丁寧な生活をする人だけが暮らすエデンの園こと西荻窪では、当然のようにどこのお店でもいちじくが取り扱われておりますからね。西荻窪を犬が歩けばいちじくの棒にあたるなんてことわざもあるくらいですし、かつて禁断の果実を食べたアダムも自分が裸であることに気付いて、西荻窪のいちじくの木から葉っぱをもいで取り急ぎポコチンを隠したなんて話も聖書にも記載されておりますから。神話の時代からいちじくは一目置かれる存在だったということですよね。



雑誌POPEYEでも最新の特集が「いちじくの話をしよう。」だった気もしますし、ブルータスでも「だからいちじくが好きなんだ。」って特集が組まれていたような気がします。チルでアーバンなおしゃれさんもいちじくに注目をしているってことだと思うんですが、なんていうか、ちょっと垢抜けた焼き物のお皿の上が非常に似合うと言いますか、いちじくを食べるのならば気の利いた器のうえで、盛り付けなんかも意識しちゃったりしながら食べたい感じがある、その際とっておきのワインなんかも開けるとなおよろしい。って感じがします。他のフルーツにはあまり抱かない感情ですよね。そんなに敷居は高くないけどせっかくならちょっとおしゃれして出かけたい、街で言うと代々木上原とか、深川のあたりとか、そんな感じですよね。西荻窪じゃないのかよ。


なんでしょう、当然多くの人がその味を知るところであると思いますし、もちろんおいしくはあるんですが、桃とかぶどうとか、フルーツ界のメジャーリーグ級の選手ではないと思うんですよいちじくは。だからこそ、と言いますか、様々おいしいフルーツがある中で敢えていちじくを選ぶ感じ、穿った見方をすればこまっしゃくれているとも取れますが、おれはおしゃれだなと思うんです。ジェラート屋さんなんかに行くとするじゃないですか。いちごと、シャインマスカットと、いちじくの3種類のジェラートがあるとしますよ。(尖ってる!)いちごなんかは定番じゃないですか。シャインマスカットも今の時期人気ですよね。その点いちじくを選ぶ人!は?豊かなんだが?ってなりますよね。こんなにも分かりやすく魅力的なフルーツが簡単に食べられる令和の時代において敢えていちじくを選ぶということ。一周回って神々しさすら覚えます。この感じを伝えようとすればするほど馬鹿にしているように映ってしまいますが、マジでいい意味で言ってます。もし仮に馬鹿にしているように見えているのならば、それはおれの表現かあなたの感受性がおかしい。
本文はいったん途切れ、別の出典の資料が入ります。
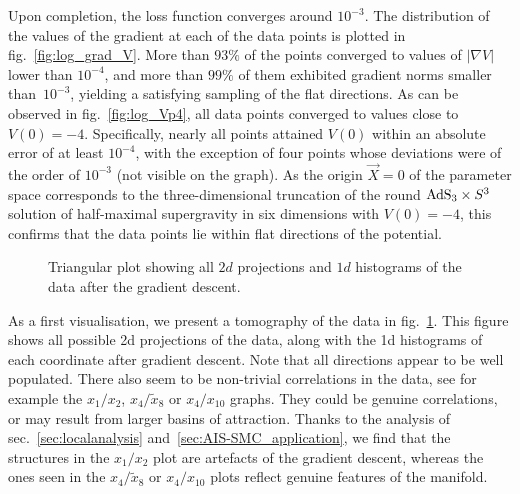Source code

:\documentclass[11pt,a4paper]{article}
\begin{document}
	Upon completion, the loss function converges around $10^{-3}$. The distribution of the values of the gradient at each of the data points is plotted in fig.~\ref{fig:log_grad_V}. More than $93\%$ of the points converged to values of $\vert\nabla V\vert$ lower than $10^{-4}$, and more than $99\%$ of them exhibited gradient norms smaller than~$10^{-3}$, yielding a satisfying sampling of the flat directions. As can be observed in fig.~\ref{fig:log_Vp4}, all data points converged to values close to $V(0)=-4$. Specifically, nearly all points attained $V(0)$ within an absolute error of at least $10^{-4}$, with the exception of four points whose deviations were of the order of $10^{-3}$ (not visible on the graph). As the origin $\vec{X}=0$ of the parameter space corresponds to the three-dimensional truncation of the round ${\rm AdS}_{3}\times S^{3}$ solution of half-maximal supergravity in six dimensions with $V(0)=-4$, this confirms that the data points lie within flat directions of the potential.

	\begin{figure}[!b]
		\centering
		\caption{Triangular plot showing all $2d$ projections and $1d$ histograms of the data after the gradient descent.}
		\label{triangular_plot_1_2_4_8_10}
	\end{figure}
	
	As a first visualisation, we present a tomography of the data in fig.~\ref{triangular_plot_1_2_4_8_10}. This figure shows all possible 2d projections of the data, along with the 1d histograms of each coordinate after gradient descent. Note that all directions appear to be well populated. There also seem to be non-trivial correlations in the data, see for example the $x_1/x_2$, $x_4/\tilde{x}_8$ or $x_4/x_{10}$ graphs. They could be genuine correlations, or may result from larger basins of attraction. Thanks to the analysis of sec.~\ref{sec:localanalysis} and~\ref{sec:AIS-SMC_application}, we find that the structures in the $x_1/x_2$ plot are artefacts of the gradient descent, whereas the ones seen in the $x_4/\tilde{x}_8$ or $x_4/x_{10}$ plots reflect genuine features of the manifold. 
\end{document}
当然いちじくを使って、仕事で何か地域の名産を作りたいと思って様々リサーチを重ねているところであるんですが、調べれば調べるほどいちじくへの愛が深まっていきます。日本で一番いちじくの生産量が多い県ってどこだと思います?これが和歌山県ということなんですが、おれはこの事実を知った時に震え上がりました。どこまで奥ゆかしいんだよっていう話です。和歌山県を代表する農産物といえば、みかんとか南高梅だと思うんですけれども、それらの陰にかくれて、いや別にいちじくは隠れているつもりはないと思うんですけど、みかんや梅が持て囃されている陰で、燦然と輝きを放っている。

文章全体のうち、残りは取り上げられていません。